▸ **What needs to be done**: For the records that follow, please set down exactly the lines between the one holding "of values, instead" and the one holding "the result is", inclusive, and only those.

** Opening Records supplied block **

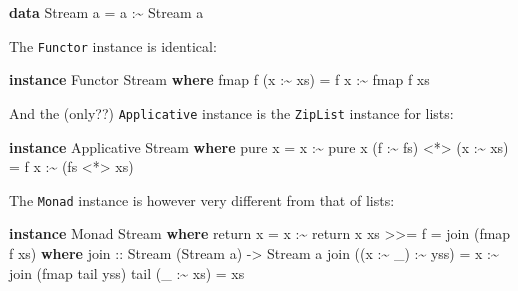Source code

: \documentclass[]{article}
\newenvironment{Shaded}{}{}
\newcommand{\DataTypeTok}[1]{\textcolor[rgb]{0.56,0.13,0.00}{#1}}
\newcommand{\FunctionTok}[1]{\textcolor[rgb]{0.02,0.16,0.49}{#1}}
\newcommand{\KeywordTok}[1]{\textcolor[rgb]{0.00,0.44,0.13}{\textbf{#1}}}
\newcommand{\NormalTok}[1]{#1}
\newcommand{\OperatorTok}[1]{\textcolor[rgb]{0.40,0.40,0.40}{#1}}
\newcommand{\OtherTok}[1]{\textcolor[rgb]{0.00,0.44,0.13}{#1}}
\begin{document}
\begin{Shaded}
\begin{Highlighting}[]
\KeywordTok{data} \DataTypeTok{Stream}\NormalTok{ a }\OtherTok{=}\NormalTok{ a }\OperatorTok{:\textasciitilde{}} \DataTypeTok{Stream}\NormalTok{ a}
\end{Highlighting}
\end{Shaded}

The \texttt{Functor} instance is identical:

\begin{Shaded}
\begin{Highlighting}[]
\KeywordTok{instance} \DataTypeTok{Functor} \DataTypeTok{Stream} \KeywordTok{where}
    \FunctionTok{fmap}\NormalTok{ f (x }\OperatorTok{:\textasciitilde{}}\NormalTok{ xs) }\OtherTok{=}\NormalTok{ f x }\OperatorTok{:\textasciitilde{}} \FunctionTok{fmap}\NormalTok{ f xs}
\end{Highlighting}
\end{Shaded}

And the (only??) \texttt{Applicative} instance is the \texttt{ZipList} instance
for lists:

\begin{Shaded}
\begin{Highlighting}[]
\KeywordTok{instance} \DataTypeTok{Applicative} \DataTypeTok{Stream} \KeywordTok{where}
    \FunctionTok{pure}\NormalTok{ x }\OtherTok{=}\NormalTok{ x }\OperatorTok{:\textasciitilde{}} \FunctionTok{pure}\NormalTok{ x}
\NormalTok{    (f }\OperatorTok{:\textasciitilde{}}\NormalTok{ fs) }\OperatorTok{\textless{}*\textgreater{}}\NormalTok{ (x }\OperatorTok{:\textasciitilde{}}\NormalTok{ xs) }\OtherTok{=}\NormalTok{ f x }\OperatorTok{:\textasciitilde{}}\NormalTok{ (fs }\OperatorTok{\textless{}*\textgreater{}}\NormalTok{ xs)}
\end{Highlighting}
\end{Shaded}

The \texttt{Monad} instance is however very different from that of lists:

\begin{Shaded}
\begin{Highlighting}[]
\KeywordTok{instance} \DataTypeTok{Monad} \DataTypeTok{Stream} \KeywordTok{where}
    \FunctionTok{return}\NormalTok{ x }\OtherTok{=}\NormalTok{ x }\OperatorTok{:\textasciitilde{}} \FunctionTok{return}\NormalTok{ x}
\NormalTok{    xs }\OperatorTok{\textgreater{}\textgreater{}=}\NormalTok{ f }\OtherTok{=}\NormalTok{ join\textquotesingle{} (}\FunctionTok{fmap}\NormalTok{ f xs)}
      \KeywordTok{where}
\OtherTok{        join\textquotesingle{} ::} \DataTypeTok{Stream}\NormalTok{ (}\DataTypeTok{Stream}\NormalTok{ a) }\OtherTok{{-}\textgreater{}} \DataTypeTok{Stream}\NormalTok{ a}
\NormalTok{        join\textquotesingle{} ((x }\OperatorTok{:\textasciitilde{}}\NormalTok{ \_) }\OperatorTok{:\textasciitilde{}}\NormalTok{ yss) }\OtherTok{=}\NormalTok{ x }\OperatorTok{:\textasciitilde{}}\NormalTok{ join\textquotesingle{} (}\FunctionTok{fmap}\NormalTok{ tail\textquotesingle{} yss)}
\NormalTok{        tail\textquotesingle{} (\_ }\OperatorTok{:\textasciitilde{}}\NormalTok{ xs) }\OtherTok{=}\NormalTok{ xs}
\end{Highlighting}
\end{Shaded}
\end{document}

** Closing Records supplied block **
** Opening Records supplied block **

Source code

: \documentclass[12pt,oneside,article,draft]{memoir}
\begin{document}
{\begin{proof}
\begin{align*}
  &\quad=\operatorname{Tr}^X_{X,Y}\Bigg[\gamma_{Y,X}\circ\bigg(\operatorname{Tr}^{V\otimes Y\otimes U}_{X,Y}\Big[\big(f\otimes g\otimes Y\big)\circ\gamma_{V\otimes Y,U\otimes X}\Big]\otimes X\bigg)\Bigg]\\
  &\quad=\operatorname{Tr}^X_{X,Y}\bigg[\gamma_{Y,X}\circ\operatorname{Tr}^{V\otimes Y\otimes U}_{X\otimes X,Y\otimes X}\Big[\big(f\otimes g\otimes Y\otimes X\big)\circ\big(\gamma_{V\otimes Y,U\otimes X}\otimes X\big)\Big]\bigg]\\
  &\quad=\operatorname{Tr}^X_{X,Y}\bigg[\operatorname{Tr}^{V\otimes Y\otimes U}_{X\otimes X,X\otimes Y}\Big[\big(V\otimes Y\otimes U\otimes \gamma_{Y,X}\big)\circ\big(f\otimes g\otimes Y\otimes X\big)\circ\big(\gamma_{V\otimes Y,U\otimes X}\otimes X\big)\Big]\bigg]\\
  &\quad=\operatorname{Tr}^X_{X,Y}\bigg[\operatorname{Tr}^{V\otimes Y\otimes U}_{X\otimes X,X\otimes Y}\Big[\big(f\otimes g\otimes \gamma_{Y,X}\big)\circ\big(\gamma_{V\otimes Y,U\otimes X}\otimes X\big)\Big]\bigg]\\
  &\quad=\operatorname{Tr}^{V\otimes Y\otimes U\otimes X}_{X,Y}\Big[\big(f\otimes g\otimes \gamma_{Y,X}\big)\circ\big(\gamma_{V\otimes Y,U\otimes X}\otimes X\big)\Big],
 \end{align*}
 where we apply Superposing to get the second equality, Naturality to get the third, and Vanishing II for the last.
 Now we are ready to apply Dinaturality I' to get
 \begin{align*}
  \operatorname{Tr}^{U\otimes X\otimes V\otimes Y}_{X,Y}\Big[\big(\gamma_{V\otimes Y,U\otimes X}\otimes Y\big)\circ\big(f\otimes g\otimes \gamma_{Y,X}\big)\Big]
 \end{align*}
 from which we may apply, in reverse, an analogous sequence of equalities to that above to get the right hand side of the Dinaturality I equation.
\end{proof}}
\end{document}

** Closing Records supplied block **
** Opening Records supplied block **

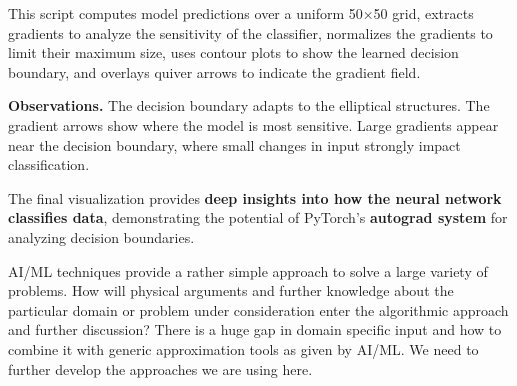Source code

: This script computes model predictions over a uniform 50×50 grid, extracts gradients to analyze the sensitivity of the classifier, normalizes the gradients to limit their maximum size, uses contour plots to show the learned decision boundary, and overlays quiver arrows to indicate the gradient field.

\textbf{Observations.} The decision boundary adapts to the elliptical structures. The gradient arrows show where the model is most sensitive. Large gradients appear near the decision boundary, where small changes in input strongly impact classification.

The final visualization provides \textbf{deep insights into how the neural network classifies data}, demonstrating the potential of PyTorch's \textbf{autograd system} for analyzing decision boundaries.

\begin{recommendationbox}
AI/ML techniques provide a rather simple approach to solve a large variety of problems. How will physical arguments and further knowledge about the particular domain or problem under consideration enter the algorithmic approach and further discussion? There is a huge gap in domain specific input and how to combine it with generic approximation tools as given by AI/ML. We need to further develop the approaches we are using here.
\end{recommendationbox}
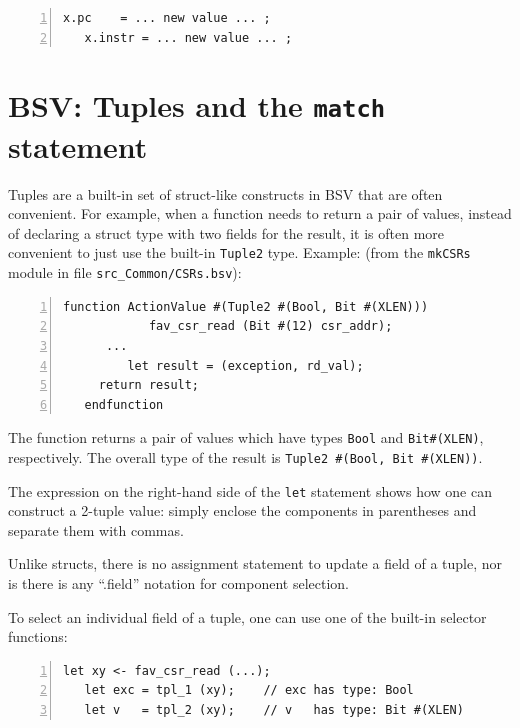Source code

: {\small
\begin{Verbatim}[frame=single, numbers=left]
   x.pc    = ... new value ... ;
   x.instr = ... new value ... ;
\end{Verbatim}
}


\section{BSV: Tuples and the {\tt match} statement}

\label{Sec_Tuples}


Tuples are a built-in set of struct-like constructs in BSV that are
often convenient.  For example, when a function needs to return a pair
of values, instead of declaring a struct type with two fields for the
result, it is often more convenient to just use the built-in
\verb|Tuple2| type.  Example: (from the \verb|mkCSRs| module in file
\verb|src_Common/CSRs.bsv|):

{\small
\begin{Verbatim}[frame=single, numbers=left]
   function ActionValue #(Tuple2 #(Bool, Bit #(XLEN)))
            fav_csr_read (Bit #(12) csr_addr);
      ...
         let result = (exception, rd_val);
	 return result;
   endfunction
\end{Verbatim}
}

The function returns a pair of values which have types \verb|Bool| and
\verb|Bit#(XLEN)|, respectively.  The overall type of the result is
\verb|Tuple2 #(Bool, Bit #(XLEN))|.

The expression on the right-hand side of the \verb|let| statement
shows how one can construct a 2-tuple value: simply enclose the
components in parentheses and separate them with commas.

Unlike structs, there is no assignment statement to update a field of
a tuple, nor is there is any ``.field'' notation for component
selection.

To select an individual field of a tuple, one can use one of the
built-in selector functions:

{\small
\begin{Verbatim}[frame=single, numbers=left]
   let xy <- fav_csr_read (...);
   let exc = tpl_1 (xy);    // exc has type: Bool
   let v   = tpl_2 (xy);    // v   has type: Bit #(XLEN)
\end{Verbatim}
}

** Closing Records supplied block **

▸ **Result of this task**:
of values, instead of declaring a struct type with two fields for the
result, it is often more convenient to just use the built-in
\verb|Tuple2| type.  Example: (from the \verb|mkCSRs| module in file
\verb|src_Common/CSRs.bsv|):

{\small
\begin{Verbatim}[frame=single, numbers=left]
   function ActionValue #(Tuple2 #(Bool, Bit #(XLEN)))
            fav_csr_read (Bit #(12) csr_addr);
      ...
         let result = (exception, rd_val);
	 return result;
   endfunction
\end{Verbatim}
}

The function returns a pair of values which have types \verb|Bool| and
\verb|Bit#(XLEN)|, respectively.  The overall type of the result is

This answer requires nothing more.